The UK is making a spectacular demonstration of how to make a fool of yourself with the entire world looking on. What was once the most powerful empire on Earth can’t even find its way to the door without tripping over its own feet. When Theresa May arrives in Brussels with yet another proposal, you can be sure it won’t be worth the paper it’s written 24 hours later. She either presents ideas that Brussels has long ago rejected, her plans have been rejected by her own party, or Boris Johnson tears them to pieces in his newspaper column.
No deal is better than a bad deal? If you are convinced of this: go ahead. A hard Brexit will cost the rest of us a lot – there’s no question about that – but it is nothing compared to what is awaiting you Britons.
First the trucks will be jammed all the way to Wales, because the borders are back. Then the fuel will run out at filling stations and medicines will run out in pharmacies. And once all the Polish plumbers have gone home, there will be nobody to call when the toilet gets blocked.
So there you are: left in your water-damaged homes, without fuel and aspirins, but with extremely bad-tempered Russians as neighbours. And they will realise they have invested far too much money in the English real estate market and will be incensed because their investments are going down the drain.
When I mocked the Brexit chaos in Der Spiegel recently, I received a lot of mail saying that this wasn’t fair.
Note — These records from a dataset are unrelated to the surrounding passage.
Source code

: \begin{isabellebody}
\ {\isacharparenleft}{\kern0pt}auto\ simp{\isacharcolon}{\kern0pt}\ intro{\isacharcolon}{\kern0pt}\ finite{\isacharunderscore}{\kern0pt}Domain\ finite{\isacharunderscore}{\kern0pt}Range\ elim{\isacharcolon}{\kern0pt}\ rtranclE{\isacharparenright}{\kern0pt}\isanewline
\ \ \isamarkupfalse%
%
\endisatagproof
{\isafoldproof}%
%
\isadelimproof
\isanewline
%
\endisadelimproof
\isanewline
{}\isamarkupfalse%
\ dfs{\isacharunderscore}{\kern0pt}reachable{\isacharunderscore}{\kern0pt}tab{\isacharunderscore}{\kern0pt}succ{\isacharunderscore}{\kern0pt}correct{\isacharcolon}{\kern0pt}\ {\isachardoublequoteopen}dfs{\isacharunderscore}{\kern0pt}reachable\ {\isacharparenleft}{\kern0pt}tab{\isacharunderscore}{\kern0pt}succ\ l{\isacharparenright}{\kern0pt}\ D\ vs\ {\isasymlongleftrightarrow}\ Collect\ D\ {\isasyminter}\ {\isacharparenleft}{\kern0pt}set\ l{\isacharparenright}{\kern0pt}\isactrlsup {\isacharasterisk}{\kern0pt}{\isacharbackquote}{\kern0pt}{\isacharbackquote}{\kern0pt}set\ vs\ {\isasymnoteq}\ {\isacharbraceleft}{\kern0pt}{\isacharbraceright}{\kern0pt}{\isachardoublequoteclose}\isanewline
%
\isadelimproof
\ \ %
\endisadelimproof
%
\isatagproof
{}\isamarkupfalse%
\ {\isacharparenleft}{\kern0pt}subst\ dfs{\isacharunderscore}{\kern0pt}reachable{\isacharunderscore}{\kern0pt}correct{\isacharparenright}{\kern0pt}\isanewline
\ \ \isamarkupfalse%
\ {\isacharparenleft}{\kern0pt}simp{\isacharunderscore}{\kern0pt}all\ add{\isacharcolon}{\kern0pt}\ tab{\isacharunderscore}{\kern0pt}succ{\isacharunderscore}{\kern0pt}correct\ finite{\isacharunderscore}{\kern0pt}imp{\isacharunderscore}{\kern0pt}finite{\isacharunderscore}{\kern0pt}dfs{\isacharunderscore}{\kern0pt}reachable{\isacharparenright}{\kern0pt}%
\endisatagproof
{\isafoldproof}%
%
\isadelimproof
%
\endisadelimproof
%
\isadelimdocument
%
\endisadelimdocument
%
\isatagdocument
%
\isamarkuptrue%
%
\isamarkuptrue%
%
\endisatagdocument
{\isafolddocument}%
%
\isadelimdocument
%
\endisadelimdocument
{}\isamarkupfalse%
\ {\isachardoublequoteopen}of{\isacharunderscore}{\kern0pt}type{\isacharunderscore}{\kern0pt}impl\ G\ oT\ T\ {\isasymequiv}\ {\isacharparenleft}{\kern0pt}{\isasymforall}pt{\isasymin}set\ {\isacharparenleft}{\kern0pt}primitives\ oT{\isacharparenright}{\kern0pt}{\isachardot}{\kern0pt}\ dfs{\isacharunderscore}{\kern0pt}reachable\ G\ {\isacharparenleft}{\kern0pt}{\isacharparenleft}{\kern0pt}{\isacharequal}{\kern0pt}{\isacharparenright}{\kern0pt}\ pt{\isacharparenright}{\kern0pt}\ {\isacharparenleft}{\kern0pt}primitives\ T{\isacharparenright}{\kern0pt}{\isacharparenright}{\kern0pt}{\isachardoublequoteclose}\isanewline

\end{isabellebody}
One line of attack was that only the English had voted to leave the European Union, so it was not a British decision. Second, the government in London wouldn’t speak up for right-thinking people who want to stay close to the EU.
I can only say: sorry, folks, but it doesn’t work to declare the government a kind of foreign power, whose rise can’t really be explained. We Germans have tried to pull this nifty trick a few times ourselves. Unfortunately, in a democracy any government that has come into office not through a coup but through free elections is regarded as an expression of the will of the people. That is why we are talking about representative democracy.
Almost everyone who has had a say in this adventure seems to belong to the British establishment, meaning they went to an outrageously expensive private school and completed their studies at Cambridge or Oxford. What in the name of God do they teach them? It certainly can’t be skills that prepare them for the real world. Or would you trust a manager who regularly shows up to negotiations so haphazardly that they have to be broken off again after just a few minutes?
Wherever you look, you see buffoons. Of Johnson you can at least say the man knows something about intrigue. He’s also a brilliant writer, which naturally endears him to a columnist such as me. But, hand on heart, what does it tell us about a country when a man like Johnson is regarded as one of the clearest-thinking minds in the circle of power?
Two weeks ago May had a chance to present her ideas for an orderly exit to the other 27 EU heads. She left them confused, and trying to figure out the meaning of her presentation over dinner. Angela Merkel indicated that she didn’t really understand what May had said, but that she would ask the Brexit chief negotiator Michel Barnier to explain it to her. I didn’t make that up; Bloomberg reported it.
The disadvantage of being intelligent is that it hurts when you act stupid. The fool doesn’t feel this pain because they don’t have to pretend. For a nation, the problem begins when the level of stupidity at the top is unusually high, because the smarter people have thrown in the towel. This is generally the point at which decline becomes inevitable.